**What is required**
How many lines in the data below include the word "with"? State the number alone.
START Records supplied
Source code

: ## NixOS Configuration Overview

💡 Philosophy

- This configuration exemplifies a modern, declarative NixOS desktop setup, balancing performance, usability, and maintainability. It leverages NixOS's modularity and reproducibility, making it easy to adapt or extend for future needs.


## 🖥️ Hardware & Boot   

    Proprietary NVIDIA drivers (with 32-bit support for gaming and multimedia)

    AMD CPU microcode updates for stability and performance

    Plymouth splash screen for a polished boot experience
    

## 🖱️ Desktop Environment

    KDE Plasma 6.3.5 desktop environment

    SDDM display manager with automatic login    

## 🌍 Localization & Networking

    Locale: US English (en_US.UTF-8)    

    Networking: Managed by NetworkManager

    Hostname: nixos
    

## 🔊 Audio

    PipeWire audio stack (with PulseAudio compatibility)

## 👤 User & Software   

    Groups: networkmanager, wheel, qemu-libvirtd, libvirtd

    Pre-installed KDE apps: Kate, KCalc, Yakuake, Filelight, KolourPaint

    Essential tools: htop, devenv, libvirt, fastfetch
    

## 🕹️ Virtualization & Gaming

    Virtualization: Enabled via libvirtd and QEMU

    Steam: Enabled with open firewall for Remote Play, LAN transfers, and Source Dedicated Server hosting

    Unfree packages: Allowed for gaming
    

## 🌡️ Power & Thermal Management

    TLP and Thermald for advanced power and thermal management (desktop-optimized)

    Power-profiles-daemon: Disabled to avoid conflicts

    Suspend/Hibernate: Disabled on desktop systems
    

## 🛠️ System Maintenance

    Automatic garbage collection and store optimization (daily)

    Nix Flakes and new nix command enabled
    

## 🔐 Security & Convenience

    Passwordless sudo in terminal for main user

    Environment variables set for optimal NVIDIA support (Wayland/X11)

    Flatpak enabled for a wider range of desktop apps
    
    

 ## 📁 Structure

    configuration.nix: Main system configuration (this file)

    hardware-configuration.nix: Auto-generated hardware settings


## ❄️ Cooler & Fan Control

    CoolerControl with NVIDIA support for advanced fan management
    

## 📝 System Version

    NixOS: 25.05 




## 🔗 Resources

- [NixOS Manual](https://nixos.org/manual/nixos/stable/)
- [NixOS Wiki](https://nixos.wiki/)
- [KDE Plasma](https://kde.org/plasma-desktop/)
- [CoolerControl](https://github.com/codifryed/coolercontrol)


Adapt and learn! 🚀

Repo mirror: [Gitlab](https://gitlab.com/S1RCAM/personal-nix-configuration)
END Records supplied
**Solution for this exercise**
5